This Appendix A is part of, and is incorporated into, the prospectus.

Appendix A

Intermediary Sales Charge Discounts and Waivers

Specific intermediaries may have different policies and procedures regarding the availability of front-end sales load waivers or CDSC waivers, which are discussed below. In all instances, it is the purchaser’s responsibility to notify the fund or the purchaser’s financial intermediary at the time of purchase of any relationship or other facts qualifying the purchaser for sales charge waivers or discounts. For waivers and discounts not available through a particular intermediary, in order to receive these waivers or discounts shareholders will have to purchase fund shares through another intermediary offering such waivers or discounts or directly from the fund if the fund offers such waivers or discounts. Please see the section entitled “Sales Charges – What arrangement is best for you?” for more information on sales charges and waivers available for different classes.

Ameriprise Financial

Class A Shares Front-End Sales Charge Waivers Available at Ameriprise Financial

The following information applies to Class A shares purchases if you have an account with or otherwise purchase fund shares through Ameriprise Financial:

Shareholders purchasing fund shares through an Ameriprise Financial retail brokerage account are eligible for the following front-end sales charge waivers, which may differ from those disclosed elsewhere in this prospectus:

 Employer-sponsored retirement plans (e.g., 401(k) plans, 457 plans, employer-sponsored 403(b) plans, profit sharing and money purchase pension plans and defined benefit plans). For purposes of this provision, employer-sponsored retirement plans do not include SEP IRAs, Simple IRAs or SAR-SEPs.
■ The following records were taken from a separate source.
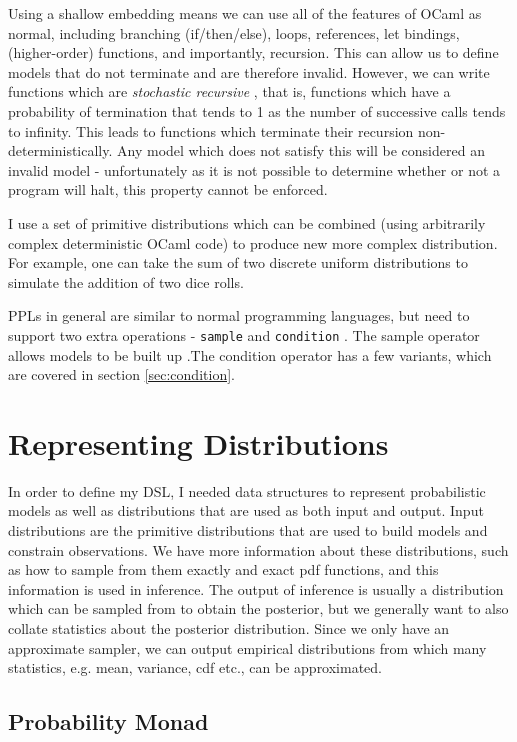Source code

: Using a shallow embedding means we can use all of the features of OCaml as normal, including branching (if/then/else), loops, references, let bindings, (higher-order) functions, and importantly, recursion. This can allow us to define models that do not terminate and are therefore invalid. However, we can write functions which are \textit{stochastic recursive} \cite{siegmund}, that is, functions which have a probability of termination that tends to 1 as the number of successive calls tends to infinity. This leads to functions which terminate their recursion non-deterministically. Any model which does not satisfy this will be considered an invalid model - unfortunately as it is not possible to determine whether or not a program will halt, this property cannot be enforced. 

I use a set of primitive distributions which can be combined (using arbitrarily complex deterministic OCaml code) to produce new more complex distribution. For example, one can take the sum of two discrete uniform distributions to simulate the addition of two dice rolls. 

PPLs in general are similar to normal programming languages, but need to support two extra operations - \texttt{sample} and \texttt{condition} \cite{gordon2014probabilistic}. The sample operator allows models to be built up .The condition operator has a few variants, which are covered in section \ref{sec:condition}.

\section{Representing Distributions}
In order to define my DSL, I needed data structures to represent probabilistic models as well as distributions that are used as both input and output. Input distributions are the primitive distributions that are used to build models and constrain observations. We have more information about these distributions, such as how to sample from them exactly and exact pdf functions, and this information is used in inference. The output of inference is usually a distribution which can be sampled from to obtain the posterior, but we generally want to also collate statistics about the posterior distribution. Since we only have an approximate sampler, we can output empirical distributions from which many statistics, e.g. mean, variance, cdf etc., can be approximated.

\subsection{Probability Monad}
 Shares purchased through reinvestment of capital gains distributions and dividend reinvestment when purchasing shares of the same fund (but not any other fund within the same fund family).

 Shares exchanged from Class C shares of the same fund in the month of or following the 7-year anniversary of the purchase date. To the extent that this prospectus elsewhere provides for a waiver with respect to exchanges of Class C shares or conversion of Class C shares following a shorter holding period, that waiver will apply.

 Employees and registered representatives of Ameriprise Financial or its affiliates and their immediate family members.

 Shares purchased by or through qualified accounts (including IRAs, Coverdell Education Savings Accounts, 401(k)s, 403(b) TSCAs subject to ERISA and defined benefit plans) that are held by a covered family member, defined as an Ameriprise financial advisor and/or the advisor’s spouse, advisor’s lineal ascendant (mother, father, grandmother, grandfather, great grandmother, great grandfather), advisor’s lineal descendant (son, step-son, daughter, step-daughter, grandson, granddaughter, great grandson, great granddaughter) or any spouse of a covered family member who is a lineal descendant.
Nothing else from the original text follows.